§ **Work task**: Lines with the word "risers" in them must be copied from the records below.

§ **Exercise materials**:
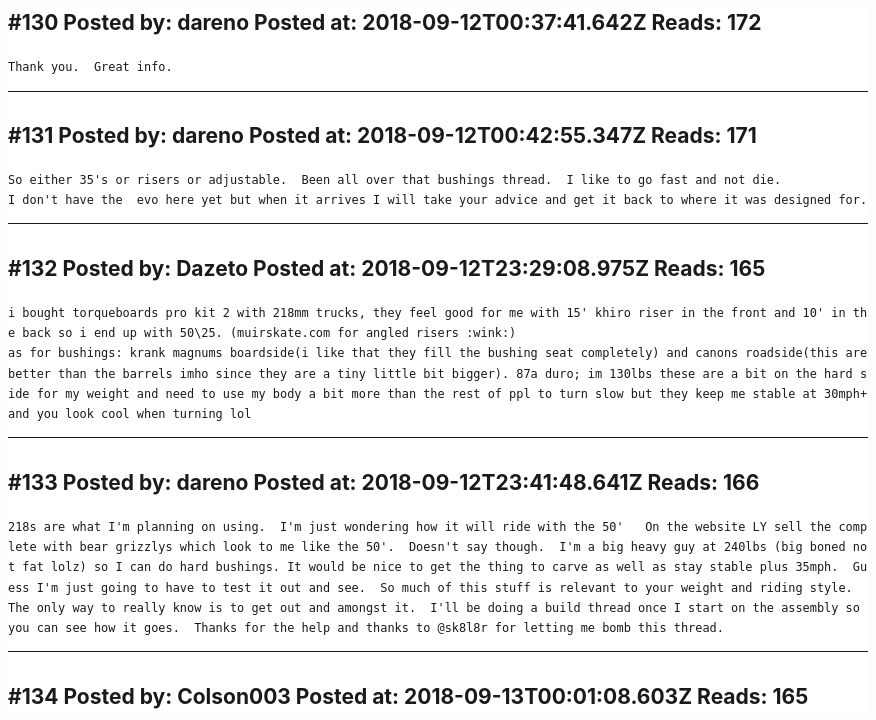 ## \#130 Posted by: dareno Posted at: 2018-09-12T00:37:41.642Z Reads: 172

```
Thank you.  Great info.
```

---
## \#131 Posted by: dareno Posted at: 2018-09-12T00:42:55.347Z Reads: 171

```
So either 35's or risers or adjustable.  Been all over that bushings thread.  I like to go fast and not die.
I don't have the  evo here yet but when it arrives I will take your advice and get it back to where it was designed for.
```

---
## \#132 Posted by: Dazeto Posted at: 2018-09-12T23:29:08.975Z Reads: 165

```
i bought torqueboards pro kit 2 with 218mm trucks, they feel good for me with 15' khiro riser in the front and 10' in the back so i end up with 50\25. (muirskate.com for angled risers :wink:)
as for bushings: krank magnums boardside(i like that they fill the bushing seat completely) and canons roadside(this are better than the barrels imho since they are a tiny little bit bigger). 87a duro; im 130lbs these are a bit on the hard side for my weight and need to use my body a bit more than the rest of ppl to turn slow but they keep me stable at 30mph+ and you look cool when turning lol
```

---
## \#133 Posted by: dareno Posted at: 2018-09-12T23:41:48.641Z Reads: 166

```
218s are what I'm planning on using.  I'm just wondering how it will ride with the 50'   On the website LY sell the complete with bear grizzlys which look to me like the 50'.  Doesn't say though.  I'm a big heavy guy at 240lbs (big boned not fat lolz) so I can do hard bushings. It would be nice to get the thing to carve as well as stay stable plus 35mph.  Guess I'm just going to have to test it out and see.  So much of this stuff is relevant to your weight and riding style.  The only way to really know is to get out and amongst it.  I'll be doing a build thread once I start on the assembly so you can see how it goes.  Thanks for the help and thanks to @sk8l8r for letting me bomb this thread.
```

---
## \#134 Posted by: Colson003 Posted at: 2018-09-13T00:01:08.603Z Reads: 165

---

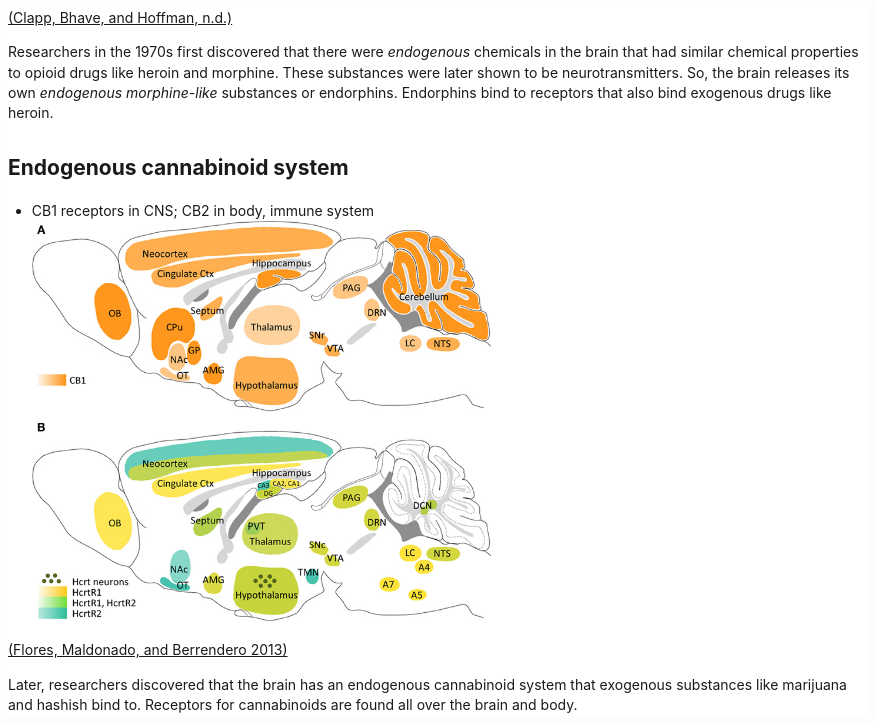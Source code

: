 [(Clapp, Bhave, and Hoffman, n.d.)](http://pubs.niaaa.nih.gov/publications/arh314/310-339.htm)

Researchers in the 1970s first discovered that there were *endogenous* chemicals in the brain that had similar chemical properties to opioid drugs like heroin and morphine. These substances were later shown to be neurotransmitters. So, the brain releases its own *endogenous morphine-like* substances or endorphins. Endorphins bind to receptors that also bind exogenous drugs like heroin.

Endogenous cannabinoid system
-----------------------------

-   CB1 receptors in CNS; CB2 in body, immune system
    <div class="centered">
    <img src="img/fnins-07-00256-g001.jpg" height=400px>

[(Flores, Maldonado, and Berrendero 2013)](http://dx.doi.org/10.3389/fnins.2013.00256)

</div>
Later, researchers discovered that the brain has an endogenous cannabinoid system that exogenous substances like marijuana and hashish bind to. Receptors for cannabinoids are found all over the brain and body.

§ **Written answer**:
So either 35's or risers or adjustable.  Been all over that bushings thread.  I like to go fast and not die.
i bought torqueboards pro kit 2 with 218mm trucks, they feel good for me with 15' khiro riser in the front and 10' in the back so i end up with 50\25. (muirskate.com for angled risers :wink:)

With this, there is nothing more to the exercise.